Уже в греко-римской литературной традиции Эмпедокл почитался как самая памятная достопримечательность Сицилии. Сказочна, полна чудес страна киклопов, но, как говорит Лукреций в поэме «О природе вещей» (I 726):
В нем не хотели видеть смертного. Вся Эллада боготворила его. Диоген Лаэртский рассказывает, как отнесся к Эмпедоклу народ на Олимпийских играх – общегреческих смотрах искусства и телесной силы. Эмпедокл прибыл на Олимпиаду как зритель, слушатель. И сразу же, одним своим появлением, одним своим видом он заворожил публику. Все забывают про певцов, музыкантов, кулачных бойцов и силачей и не могут оторвать от него зачарованных глаз: на него смотрят как на божество, спустившееся с олимпийских высот, на празднике «ни о ком не было столько разговоров, как о нем» (3, 152). Он уже готов верить в свою миссию посланца иных миров. Своим согражданам, соседям, на глазах у которых он вырос, он заявляет: «Я для вас уже не человек, а бог» (3, 205). Невозможно безошибочно сказать, что это: суетная, самодовольная помпезность, ищущая дешевой популярности, или умышленно разыгранная стратегия поведения, которая имеет под собой какие-то продуманные гражданско-мироврззренческие соображения.
И вот такой человек, демонстрирующий себя перед публикой, отличается в то же время барской несоприкасаемостью с нею, боязнью осквернить свою особу заигрыванием с чернью.
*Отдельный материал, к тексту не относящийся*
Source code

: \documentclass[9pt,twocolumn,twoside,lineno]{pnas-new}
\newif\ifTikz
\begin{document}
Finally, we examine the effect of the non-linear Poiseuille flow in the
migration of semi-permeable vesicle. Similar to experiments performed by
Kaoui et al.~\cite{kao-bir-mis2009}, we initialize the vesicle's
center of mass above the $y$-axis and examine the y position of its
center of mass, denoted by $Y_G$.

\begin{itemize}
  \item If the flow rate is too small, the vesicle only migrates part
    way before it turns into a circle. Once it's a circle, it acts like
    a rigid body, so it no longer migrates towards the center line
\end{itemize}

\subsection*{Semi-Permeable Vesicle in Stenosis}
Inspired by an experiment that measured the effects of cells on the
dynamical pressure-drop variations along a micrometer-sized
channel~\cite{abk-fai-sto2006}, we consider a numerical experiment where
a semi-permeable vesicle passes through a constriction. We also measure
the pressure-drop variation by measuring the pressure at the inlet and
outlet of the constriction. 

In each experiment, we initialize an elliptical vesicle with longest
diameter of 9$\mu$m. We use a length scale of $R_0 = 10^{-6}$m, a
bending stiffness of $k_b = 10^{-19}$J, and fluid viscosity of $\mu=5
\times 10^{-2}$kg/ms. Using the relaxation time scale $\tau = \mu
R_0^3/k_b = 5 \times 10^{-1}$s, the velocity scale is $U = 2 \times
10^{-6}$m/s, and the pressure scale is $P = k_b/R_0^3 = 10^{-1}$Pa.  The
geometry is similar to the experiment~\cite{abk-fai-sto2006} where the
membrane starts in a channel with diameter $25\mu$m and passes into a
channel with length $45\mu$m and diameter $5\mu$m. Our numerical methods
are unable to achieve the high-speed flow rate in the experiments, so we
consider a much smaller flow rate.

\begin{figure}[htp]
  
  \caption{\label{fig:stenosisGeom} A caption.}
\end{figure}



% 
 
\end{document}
Истый, открытый демократизм по-своему уживается в нем с аристократической, заносчивой монументальностью. Он мечется между публичностью и одиночеством и нигде не находит успокоения. С одной стороны, ему невыносим идеал уединенного, угрюмо-нелюдимого мудреца; переменчивый, общественно-злободневный дух улицы с его народными, партийно-политическими страстями влечет его на площадь, на оживленные городские собрания. С другой стороны, он холоден к толпе, и недоступен ей, остерегается подойти к ней на расстояние рукопожатия.
Философия Эмпедокла под стать его личности: в ней тоже все противоречиво, замысловато-двойственно. На его мировоззрении, как и на его облике, застыла маска, безликая и цветистая масса чужих идей. Она почти срослась с его личным духом, так что их давно уже перестали различать. Но подобно тому как под внешним, афишированным богоподобием скрывался обыкновенный, хотя и своенравный, акрагантский гражданин, и под наружным слоем разномастных идей действовал оригинальный и независимый ум.